What are the long-term effects of getting less sleep?

People think of sleep as this kind of disposable thing: it’s not really necessary, it kind of makes your life a little bit more pleasant or comfortable, because it feels miserable to be tired the day after you don’t sleep, you can just tough it out.

The reality is that not getting enough sleep has greater implications than just temporary discomfort the next day. For adolescents who aren’t getting as much sleep, they’re [more vulnerable to] a variety of risks that we don’t like to see, like a greater risk for injury from accidents. Mental health suffers when you’re not getting enough sleep, and we also know from the research that not getting enough sleep chronically in adolescence and through adulthood puts you at greater risk for a variety of chronic diseases.

This idea that sleep is disposable and adolescence is about being tired is just a really bad way to do things. We are putting a generation of kids at risk of harming their well-being by just thinking that sleep is no big deal, and they don’t need it.

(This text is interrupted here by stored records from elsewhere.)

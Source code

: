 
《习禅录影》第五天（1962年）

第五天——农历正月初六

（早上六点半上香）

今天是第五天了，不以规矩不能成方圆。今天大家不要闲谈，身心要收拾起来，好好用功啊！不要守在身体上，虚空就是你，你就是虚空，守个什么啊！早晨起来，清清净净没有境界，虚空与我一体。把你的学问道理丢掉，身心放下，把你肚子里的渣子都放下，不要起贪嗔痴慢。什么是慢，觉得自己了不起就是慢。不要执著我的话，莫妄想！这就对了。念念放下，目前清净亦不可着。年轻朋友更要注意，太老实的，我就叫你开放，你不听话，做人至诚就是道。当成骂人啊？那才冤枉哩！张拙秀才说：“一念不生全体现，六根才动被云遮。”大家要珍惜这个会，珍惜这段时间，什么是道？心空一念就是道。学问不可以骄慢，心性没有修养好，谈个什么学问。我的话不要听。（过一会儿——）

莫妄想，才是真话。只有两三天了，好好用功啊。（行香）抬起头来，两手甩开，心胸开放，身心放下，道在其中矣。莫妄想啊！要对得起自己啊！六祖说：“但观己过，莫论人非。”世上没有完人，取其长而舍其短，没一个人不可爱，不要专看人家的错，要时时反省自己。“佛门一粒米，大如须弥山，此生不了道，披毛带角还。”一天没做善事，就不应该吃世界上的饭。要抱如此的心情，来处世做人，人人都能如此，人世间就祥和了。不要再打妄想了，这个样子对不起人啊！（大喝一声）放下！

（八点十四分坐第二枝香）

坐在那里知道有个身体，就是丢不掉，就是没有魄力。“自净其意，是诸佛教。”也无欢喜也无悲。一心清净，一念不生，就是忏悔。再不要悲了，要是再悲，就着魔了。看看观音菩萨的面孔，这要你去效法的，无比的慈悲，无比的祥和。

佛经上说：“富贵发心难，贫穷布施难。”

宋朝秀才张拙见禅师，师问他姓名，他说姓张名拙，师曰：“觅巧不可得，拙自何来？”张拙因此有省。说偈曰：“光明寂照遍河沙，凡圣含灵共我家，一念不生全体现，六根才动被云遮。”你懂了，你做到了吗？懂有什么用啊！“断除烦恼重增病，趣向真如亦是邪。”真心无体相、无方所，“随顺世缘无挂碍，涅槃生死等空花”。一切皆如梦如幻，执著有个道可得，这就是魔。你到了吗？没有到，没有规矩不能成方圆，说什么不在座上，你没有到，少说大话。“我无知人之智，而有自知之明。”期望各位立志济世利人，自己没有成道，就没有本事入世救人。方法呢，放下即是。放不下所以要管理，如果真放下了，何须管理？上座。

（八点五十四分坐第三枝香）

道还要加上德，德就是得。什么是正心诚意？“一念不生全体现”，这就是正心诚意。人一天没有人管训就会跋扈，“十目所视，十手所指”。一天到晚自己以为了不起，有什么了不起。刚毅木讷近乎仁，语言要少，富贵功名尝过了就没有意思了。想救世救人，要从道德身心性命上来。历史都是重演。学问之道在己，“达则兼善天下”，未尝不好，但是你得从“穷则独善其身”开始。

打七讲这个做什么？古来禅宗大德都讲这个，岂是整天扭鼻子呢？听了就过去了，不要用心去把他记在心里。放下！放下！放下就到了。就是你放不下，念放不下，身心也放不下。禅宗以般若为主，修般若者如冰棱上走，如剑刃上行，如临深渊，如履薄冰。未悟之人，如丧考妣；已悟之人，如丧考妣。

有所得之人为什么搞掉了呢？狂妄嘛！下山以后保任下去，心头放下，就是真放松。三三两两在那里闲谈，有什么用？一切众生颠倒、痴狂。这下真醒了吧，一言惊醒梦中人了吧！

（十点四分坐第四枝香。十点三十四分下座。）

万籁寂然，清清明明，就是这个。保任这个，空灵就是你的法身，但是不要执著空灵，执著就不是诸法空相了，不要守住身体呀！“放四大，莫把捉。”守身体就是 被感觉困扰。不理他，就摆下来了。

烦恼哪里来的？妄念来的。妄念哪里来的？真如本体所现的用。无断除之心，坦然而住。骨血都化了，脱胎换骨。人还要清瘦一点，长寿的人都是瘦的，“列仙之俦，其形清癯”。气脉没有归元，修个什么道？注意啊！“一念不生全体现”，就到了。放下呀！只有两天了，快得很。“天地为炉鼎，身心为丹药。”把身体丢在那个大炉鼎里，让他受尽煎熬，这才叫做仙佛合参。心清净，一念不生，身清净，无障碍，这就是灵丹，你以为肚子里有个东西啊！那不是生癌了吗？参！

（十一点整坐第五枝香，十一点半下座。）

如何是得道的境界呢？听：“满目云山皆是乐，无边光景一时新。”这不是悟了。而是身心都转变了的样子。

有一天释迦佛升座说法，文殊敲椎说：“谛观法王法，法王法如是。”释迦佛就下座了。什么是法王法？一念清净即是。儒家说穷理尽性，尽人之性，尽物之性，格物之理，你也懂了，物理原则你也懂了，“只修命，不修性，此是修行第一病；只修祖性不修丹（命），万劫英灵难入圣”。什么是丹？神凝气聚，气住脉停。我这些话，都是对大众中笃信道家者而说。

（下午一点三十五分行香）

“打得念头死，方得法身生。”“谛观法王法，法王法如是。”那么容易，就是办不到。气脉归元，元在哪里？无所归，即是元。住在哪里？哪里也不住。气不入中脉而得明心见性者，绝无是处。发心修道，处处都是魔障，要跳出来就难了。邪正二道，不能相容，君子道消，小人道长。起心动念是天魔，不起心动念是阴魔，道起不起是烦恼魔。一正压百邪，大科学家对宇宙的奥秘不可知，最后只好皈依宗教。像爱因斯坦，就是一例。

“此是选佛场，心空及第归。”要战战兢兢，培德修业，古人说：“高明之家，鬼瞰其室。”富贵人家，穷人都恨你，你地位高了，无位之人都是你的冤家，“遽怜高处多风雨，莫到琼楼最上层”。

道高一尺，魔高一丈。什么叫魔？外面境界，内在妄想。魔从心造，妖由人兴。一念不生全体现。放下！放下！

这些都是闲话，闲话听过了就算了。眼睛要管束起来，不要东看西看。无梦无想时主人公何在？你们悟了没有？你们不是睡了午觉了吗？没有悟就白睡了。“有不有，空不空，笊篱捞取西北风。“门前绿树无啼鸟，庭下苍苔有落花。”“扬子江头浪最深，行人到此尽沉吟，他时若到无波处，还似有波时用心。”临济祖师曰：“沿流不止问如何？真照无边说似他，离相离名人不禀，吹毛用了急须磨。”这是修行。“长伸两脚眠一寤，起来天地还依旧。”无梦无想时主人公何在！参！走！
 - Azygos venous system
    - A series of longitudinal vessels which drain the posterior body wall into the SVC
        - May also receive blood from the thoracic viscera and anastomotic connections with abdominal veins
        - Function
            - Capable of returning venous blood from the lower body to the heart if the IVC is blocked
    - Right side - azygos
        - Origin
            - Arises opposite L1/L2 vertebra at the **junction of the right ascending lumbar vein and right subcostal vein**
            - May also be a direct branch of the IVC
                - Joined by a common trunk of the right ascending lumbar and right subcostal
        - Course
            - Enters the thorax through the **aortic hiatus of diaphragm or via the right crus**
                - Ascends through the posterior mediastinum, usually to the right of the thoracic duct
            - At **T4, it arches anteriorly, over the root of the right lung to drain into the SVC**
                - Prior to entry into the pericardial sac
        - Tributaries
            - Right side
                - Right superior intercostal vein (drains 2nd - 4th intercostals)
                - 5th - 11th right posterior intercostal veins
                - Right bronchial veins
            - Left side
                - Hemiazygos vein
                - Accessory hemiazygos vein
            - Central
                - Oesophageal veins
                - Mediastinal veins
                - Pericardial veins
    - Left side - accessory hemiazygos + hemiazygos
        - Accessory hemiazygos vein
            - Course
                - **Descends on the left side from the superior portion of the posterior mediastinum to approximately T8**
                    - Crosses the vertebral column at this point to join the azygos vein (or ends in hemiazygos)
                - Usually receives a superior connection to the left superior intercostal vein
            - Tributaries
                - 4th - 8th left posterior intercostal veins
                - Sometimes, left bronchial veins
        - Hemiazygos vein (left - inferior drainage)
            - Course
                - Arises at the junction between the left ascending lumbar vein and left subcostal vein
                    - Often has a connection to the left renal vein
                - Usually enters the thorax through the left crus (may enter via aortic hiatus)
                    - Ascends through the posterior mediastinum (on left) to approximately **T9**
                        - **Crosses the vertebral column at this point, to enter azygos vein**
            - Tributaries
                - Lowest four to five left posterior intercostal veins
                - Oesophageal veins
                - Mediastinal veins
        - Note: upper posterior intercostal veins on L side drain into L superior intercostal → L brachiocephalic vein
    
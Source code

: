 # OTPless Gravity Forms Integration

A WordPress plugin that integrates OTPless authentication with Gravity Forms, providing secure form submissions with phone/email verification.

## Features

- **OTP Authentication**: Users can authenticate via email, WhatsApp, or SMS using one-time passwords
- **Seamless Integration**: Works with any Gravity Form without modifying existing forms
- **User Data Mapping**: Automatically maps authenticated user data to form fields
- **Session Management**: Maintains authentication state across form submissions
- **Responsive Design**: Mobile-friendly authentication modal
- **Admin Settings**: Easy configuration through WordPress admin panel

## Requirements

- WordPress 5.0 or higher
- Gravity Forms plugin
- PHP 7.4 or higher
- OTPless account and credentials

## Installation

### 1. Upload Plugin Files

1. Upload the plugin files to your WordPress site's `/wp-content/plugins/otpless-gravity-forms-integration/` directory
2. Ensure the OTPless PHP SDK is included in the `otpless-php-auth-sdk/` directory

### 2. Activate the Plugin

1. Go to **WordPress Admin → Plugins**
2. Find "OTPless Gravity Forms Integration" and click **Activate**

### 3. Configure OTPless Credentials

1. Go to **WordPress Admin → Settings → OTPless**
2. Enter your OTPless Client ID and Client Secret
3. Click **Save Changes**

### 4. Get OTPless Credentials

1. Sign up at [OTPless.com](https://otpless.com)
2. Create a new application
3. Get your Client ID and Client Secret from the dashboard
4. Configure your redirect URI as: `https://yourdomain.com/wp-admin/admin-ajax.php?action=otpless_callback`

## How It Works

I talk to so many people who say, “Oh man, I was like tired every single day of high school, it is just the way it was.” Why are we accepting of this? We’re not accepting of kids [not getting] enough food or other things they need.

Mansfield Senior High School senior Talitha Cameron, 18, listens during her health class on sleep, in Mansfield, Ohio, Friday, Dec. 6, 2024.

What can schools do to make sure that kids are getting adequate sleep?

One of the most important things that you can do is to have later school start times. In the United States, high school starts incredibly early. Despite there being a body of research that shows that adolescents get more sleep if they have a later school start time, that is not the reality for a lot of kids. A lot of kids still are getting up super early, and that is cutting into their sleep.

I would like to see schools adopt what I’ve called a culture of sleep. If you have a school culture that values sleep and thinks of it as a key piece to adolescence well-being and learning development, a lot of things fall into place.

[Schools can] no longer have this macho culture about taking all the AP classes, staying up all night, having situations where even adults often brag about how little sleep they got. [It’s also about] not having assignments being so screen-based, and learning-management systems having taken over schools, like assignments are sometimes due at midnight. Why have assignments due at midnight? That’s trying to encourage people to stay [up] until midnight, right until they’re due.